LAMP Screening of Salmonella from Animal Food

Animal food may be screened for Salmonella using the loop-mediated isothermal amplification
(LAMP) method on the Genie II or Genie III platform (1). Samples are enriched in buffered
peptone water prior to DNA extraction for LAMP. Only LAMP-positive samples should
continue with the isolation of Salmonella as described in the FDA’s Bacteriological Analytical
Manual Chapter 5, Section D (2). The LAMP assay specifically targets the Salmonella invasion
gene invA (GenBank accession number M90846) (3) and is rapid, reliable, and robust in multiple
food matrices (1, 4-8). The method is capable of detecting < 1 CFU/25 g in animal food (1). The
LAMP assay has been validated in six animal food matrices via a single laboratory validation
(SLV) study (1) and in dry dog food via a multi-laboratory validation (MLV) study (9), with the
latter being performed by seven FDA, state, and academic laboratories. The FDA’s
Microbiological Methods Validation Subcommittee has approved both SLV and MLV reports.
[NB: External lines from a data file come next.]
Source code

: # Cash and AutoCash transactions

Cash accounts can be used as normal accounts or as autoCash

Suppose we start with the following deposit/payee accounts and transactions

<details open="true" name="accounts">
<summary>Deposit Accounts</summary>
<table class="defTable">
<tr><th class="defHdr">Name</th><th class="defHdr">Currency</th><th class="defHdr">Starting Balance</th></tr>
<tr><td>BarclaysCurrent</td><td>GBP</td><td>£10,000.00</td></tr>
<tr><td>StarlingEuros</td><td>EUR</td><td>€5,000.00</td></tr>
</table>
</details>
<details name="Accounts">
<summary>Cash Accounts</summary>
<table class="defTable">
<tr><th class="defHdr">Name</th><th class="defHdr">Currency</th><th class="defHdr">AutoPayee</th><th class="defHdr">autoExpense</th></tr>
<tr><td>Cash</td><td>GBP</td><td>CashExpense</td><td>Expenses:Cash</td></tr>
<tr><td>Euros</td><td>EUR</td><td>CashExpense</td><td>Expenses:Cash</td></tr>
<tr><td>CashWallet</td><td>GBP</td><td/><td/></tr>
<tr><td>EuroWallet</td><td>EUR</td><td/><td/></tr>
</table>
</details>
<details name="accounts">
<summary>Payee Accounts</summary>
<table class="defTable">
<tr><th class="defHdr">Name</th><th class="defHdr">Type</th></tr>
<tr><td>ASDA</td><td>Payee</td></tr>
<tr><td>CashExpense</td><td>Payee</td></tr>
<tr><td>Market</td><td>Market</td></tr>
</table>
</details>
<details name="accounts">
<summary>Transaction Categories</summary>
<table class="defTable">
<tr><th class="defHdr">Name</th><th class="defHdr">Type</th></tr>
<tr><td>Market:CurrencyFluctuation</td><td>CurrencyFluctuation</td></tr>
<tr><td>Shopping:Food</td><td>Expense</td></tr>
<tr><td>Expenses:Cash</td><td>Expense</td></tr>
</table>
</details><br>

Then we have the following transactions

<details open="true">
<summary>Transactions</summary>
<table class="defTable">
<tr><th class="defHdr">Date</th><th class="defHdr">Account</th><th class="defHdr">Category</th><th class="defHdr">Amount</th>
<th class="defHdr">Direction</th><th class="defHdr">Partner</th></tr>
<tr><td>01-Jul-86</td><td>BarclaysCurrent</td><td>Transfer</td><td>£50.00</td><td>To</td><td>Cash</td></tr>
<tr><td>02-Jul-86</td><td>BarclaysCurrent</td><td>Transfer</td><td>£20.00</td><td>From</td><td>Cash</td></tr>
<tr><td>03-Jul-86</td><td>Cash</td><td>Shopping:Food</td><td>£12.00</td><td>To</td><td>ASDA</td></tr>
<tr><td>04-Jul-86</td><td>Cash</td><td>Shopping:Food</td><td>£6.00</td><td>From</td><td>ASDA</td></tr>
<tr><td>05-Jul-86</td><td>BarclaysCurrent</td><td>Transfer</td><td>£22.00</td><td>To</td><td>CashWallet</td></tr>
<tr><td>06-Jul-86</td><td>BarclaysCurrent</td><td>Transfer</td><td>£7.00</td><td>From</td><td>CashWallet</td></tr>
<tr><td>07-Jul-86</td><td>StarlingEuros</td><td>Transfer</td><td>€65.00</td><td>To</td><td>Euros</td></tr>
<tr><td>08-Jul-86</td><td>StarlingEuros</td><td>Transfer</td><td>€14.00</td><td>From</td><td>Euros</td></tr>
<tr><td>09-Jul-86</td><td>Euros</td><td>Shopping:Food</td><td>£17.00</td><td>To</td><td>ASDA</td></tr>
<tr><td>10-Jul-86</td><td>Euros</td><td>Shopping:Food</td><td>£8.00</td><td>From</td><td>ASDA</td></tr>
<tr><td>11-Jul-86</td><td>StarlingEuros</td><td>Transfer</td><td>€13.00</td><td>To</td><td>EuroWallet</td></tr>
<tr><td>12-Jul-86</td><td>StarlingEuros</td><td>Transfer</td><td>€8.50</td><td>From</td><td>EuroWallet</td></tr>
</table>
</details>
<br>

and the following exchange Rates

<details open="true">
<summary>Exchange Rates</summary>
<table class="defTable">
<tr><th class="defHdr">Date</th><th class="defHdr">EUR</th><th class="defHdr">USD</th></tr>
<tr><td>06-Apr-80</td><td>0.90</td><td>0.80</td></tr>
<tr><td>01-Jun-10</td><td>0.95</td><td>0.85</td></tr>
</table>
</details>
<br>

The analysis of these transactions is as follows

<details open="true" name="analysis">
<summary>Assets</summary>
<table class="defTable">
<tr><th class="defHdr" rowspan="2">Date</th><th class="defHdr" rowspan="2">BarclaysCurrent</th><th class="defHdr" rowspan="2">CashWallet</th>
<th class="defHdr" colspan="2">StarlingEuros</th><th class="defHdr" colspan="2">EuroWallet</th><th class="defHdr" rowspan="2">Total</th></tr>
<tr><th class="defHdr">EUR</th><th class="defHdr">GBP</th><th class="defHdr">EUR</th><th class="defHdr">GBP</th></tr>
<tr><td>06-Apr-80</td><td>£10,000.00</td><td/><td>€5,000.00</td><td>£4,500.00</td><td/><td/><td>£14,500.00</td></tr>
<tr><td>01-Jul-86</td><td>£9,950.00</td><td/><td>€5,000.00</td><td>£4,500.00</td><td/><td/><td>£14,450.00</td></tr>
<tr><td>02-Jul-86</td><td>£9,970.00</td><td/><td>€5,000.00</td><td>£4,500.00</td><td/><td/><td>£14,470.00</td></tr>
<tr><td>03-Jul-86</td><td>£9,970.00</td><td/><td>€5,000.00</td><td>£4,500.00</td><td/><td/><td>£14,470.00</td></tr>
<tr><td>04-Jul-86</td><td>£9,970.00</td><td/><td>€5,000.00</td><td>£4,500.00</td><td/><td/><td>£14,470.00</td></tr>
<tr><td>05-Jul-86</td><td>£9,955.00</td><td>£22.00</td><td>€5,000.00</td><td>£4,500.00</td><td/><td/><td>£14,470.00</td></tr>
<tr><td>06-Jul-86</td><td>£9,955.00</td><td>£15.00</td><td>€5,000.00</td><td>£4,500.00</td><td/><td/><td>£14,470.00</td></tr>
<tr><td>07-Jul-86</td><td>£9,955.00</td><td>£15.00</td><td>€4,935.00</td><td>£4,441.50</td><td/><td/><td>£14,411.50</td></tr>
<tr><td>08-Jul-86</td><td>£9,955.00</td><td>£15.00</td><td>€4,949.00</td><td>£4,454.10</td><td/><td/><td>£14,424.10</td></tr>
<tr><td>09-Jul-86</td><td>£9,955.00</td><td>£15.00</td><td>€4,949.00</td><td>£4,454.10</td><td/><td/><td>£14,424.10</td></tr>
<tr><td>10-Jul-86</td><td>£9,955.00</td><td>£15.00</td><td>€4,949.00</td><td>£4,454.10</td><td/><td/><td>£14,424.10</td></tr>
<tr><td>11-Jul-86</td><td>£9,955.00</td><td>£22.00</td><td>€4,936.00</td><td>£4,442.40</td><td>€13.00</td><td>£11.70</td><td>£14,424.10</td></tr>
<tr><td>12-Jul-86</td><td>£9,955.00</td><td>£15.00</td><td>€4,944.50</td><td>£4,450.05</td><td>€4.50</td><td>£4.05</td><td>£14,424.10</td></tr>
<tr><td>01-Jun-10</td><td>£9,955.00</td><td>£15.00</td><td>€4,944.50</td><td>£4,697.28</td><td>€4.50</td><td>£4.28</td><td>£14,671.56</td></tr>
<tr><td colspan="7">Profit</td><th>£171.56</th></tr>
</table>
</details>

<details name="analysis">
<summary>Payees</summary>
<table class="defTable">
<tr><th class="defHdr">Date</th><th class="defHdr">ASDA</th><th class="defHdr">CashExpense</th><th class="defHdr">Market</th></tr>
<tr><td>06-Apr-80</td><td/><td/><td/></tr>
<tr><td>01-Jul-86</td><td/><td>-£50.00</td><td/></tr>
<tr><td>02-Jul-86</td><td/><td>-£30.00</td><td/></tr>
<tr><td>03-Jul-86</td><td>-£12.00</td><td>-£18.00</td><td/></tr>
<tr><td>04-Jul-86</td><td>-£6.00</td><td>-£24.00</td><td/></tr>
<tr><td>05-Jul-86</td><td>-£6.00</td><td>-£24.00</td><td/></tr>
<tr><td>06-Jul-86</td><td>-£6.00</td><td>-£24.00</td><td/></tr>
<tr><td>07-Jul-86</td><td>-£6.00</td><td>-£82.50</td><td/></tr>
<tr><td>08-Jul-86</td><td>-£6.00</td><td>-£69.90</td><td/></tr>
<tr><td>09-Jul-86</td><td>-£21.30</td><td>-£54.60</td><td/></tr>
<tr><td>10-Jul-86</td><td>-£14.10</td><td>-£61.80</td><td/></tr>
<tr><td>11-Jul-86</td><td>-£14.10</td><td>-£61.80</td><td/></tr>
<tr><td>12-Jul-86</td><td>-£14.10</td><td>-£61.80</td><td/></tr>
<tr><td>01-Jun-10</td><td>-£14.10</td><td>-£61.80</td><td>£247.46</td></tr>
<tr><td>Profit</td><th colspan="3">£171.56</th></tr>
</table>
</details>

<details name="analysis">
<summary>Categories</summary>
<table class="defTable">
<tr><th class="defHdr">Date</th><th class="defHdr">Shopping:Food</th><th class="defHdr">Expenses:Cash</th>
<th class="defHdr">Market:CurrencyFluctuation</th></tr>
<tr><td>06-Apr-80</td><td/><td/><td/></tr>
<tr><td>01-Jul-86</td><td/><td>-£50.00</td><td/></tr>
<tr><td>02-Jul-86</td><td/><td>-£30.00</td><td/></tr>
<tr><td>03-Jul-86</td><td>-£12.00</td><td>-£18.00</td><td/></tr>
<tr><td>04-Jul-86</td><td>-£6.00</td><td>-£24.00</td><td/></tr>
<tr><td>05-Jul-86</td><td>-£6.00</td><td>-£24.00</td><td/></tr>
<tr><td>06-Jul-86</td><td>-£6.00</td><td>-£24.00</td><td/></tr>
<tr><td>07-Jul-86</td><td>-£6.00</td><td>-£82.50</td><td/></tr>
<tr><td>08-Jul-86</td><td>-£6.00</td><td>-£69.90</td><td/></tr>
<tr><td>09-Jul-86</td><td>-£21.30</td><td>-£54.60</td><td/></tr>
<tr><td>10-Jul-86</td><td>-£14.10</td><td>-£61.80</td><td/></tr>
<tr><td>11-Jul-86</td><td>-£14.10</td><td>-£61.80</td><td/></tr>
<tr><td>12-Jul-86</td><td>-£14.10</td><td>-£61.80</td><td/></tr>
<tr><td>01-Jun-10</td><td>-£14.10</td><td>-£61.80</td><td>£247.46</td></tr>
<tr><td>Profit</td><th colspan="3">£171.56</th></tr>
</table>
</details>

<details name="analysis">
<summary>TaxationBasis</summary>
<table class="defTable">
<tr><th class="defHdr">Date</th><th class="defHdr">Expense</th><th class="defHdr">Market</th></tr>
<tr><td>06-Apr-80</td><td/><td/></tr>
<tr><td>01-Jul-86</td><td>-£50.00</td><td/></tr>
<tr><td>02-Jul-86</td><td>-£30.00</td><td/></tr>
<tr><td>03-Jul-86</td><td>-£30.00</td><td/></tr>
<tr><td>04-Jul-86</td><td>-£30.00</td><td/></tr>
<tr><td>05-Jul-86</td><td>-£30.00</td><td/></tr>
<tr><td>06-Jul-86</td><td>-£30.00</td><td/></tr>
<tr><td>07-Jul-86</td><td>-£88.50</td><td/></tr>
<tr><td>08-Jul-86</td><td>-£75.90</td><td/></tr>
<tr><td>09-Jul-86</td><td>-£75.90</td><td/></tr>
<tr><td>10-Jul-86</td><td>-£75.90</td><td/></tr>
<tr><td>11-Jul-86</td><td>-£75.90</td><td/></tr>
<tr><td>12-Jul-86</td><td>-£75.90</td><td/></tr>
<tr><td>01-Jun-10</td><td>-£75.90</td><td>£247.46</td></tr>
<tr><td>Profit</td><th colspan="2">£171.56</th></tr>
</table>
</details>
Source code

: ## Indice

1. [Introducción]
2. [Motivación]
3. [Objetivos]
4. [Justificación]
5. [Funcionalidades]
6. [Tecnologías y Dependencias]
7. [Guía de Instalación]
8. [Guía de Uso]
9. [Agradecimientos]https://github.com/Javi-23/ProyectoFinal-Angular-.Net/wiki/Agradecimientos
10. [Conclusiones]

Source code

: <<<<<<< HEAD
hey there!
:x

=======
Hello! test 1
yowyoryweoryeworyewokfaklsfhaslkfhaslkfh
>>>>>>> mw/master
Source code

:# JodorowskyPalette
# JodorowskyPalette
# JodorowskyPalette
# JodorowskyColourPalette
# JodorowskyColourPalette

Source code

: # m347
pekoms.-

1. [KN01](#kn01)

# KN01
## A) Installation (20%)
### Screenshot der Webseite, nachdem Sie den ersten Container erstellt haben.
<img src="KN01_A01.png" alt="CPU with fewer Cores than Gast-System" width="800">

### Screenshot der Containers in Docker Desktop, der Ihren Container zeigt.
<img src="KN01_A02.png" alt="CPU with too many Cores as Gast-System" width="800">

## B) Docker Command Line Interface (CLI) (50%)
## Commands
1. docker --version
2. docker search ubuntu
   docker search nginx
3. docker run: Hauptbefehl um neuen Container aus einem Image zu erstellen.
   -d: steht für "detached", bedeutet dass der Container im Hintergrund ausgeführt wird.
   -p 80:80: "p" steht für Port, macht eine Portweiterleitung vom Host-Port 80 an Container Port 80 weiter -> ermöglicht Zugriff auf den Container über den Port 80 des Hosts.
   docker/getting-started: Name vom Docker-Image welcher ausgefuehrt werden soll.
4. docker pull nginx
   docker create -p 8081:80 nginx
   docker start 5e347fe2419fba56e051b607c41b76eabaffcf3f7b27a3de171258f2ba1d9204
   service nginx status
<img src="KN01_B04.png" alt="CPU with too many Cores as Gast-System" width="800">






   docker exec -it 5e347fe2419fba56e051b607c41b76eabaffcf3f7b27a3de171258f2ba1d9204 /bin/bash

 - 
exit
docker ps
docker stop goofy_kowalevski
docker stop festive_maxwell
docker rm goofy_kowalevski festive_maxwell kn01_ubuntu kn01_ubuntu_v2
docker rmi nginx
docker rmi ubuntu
A. Equipment and Materials

1. Genie II or Genie III (OptiGene, Ltd., West Sussex, United Kingdom; also available
through Pro-Lab Diagnostics Inc., Round Rock, TX) or other instrument capable of
temperature control up to 100°C with ± 0.1°C accuracy and simultaneous fluorescence
detection via the FAM channel
2. Genie strips (8-well microtube strips with integral locking caps, working volume of 10 to
150 µl; OptiGene Ltd.) or other equivalent LAMP reaction tubes for selected instrument
3. Genie strip holder (OptiGene Ltd.) or equivalent
4. Vortex mixer
5. Microcentrifuge (capable of spinning at 16,000 × g)
6. Microcentrifuge tubes (0.5 to 2 ml)
7. Pipettes (0.5 to 10 µl, 2-20 µl, 20-200 µl, and 200-1000 µl) and tips (aerosol resistant)
8. Heat block capable of maintaining 100°C
9. Whirl-Pak sterile filter bags with resealable tape and wire (19 × 30 cm and 38 × 38 cm)

B. Media and Reagents

1. Peptone water (0.1%)
2. Isopropanol (70%)
3. DNA AWAY (Thermo Fisher Scientific, Waltham, MA) or equivalent
4. PrepMan Ultra sample preparation reagent (Thermo Fisher Scientific)
5. Sterile molecular grade water
6. Positive control Salmonella DNA (PC)
Any Salmonella reference strains, e.g., Salmonella enterica serovar Typhimurium ATCC
19585 (LT2), may be used as the positive control. Grow the bacteria on a nonselective
agar plate, transfer several single colonies to 5 ml of trypticase soy broth or brain heart
infusion broth, and incubate 16 ± 2 h at 35°C with shaking to reach ca. 109 CFU/ml.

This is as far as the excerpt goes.